What you will do: Please retype the data in full and exactly; the pictures are not part of the copy.

(Pictures paired with source code)
——————

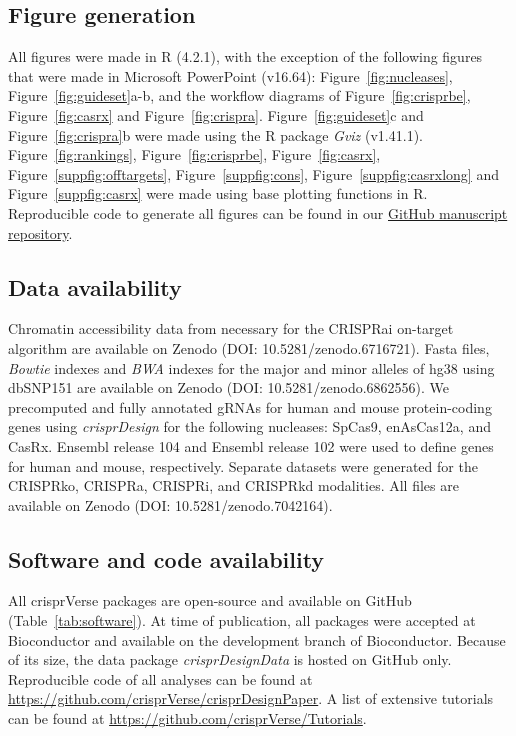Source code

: \documentclass[pdftex,english,10pt]{article}
\begin{document}
{%

\subsection*{Figure generation}

All figures were made in R (4.2.1), with the exception of the following figures that were made in Microsoft PowerPoint (v16.64): Figure~\ref{fig:nucleases}, Figure~\ref{fig:guideset}a-b, and the workflow diagrams of Figure~\ref{fig:crisprbe}, Figure~\ref{fig:casrx} and Figure~\ref{fig:crispra}.  Figure~\ref{fig:guideset}c and Figure~\ref{fig:crispra}b were made using the R package \textit{Gviz} (v1.41.1). Figure~\ref{fig:rankings}, Figure~\ref{fig:crisprbe}, Figure~\ref{fig:casrx}, Figure~\ref{suppfig:offtargets}, Figure~\ref{suppfig:cons}, Figure~\ref{suppfig:casrxlong} and Figure~\ref{suppfig:casrx} were made using base plotting functions in R. Reproducible code to generate all figures can be found in our \href{https://github.com/crisprVerse/crisprVersePaper}{GitHub manuscript repository}. 





\subsection*{Data availability}

Chromatin accessibility data from \citet{crispria} necessary for the CRISPRai on-target algorithm are available on Zenodo (DOI: 10.5281/zenodo.6716721).
Fasta files, \textit{Bowtie} indexes and \textit{BWA} indexes for the major and minor alleles of hg38 using dbSNP151 are available on Zenodo (DOI: 10.5281/zenodo.6862556).
We precomputed and fully annotated gRNAs for human and mouse protein-coding genes using \textit{crisprDesign} for the following nucleases: SpCas9, enAsCas12a, and CasRx. Ensembl release 104 and Ensembl release 102 were used to define genes for human and mouse, respectively. Separate datasets were generated for the CRISPRko, CRISPRa, CRISPRi, and CRISPRkd modalities. All files are available on Zenodo (DOI: 10.5281/zenodo.7042164). 




\subsection*{Software and code availability}

All crisprVerse packages are open-source and available on GitHub (Table~\ref{tab:software}).
At time of publication, all packages were accepted at Bioconductor and available on the development branch of Bioconductor.
Because of its size, the data package \textit{crisprDesignData} is hosted on GitHub only. 
Reproducible code of all analyses can be found at \url{https://github.com/crisprVerse/crisprDesignPaper}.
A list of extensive tutorials can be found at \url{https://github.com/crisprVerse/Tutorials}.

}
\end{document}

——————

Result:
Source code

: \documentclass[pdftex,english,10pt]{article}
\begin{document}
{%

\subsection*{Figure generation}

All figures were made in R (4.2.1), with the exception of the following figures that were made in Microsoft PowerPoint (v16.64): Figure~\ref{fig:nucleases}, Figure~\ref{fig:guideset}a-b, and the workflow diagrams of Figure~\ref{fig:crisprbe}, Figure~\ref{fig:casrx} and Figure~\ref{fig:crispra}.  Figure~\ref{fig:guideset}c and Figure~\ref{fig:crispra}b were made using the R package \textit{Gviz} (v1.41.1). Figure~\ref{fig:rankings}, Figure~\ref{fig:crisprbe}, Figure~\ref{fig:casrx}, Figure~\ref{suppfig:offtargets}, Figure~\ref{suppfig:cons}, Figure~\ref{suppfig:casrxlong} and Figure~\ref{suppfig:casrx} were made using base plotting functions in R. Reproducible code to generate all figures can be found in our \href{https://github.com/crisprVerse/crisprVersePaper}{GitHub manuscript repository}. 





\subsection*{Data availability}

Chromatin accessibility data from \citet{crispria} necessary for the CRISPRai on-target algorithm are available on Zenodo (DOI: 10.5281/zenodo.6716721).
Fasta files, \textit{Bowtie} indexes and \textit{BWA} indexes for the major and minor alleles of hg38 using dbSNP151 are available on Zenodo (DOI: 10.5281/zenodo.6862556).
We precomputed and fully annotated gRNAs for human and mouse protein-coding genes using \textit{crisprDesign} for the following nucleases: SpCas9, enAsCas12a, and CasRx. Ensembl release 104 and Ensembl release 102 were used to define genes for human and mouse, respectively. Separate datasets were generated for the CRISPRko, CRISPRa, CRISPRi, and CRISPRkd modalities. All files are available on Zenodo (DOI: 10.5281/zenodo.7042164). 




\subsection*{Software and code availability}

All crisprVerse packages are open-source and available on GitHub (Table~\ref{tab:software}).
At time of publication, all packages were accepted at Bioconductor and available on the development branch of Bioconductor.
Because of its size, the data package \textit{crisprDesignData} is hosted on GitHub only. 
Reproducible code of all analyses can be found at \url{https://github.com/crisprVerse/crisprDesignPaper}.
A list of extensive tutorials can be found at \url{https://github.com/crisprVerse/Tutorials}.

}
\end{document}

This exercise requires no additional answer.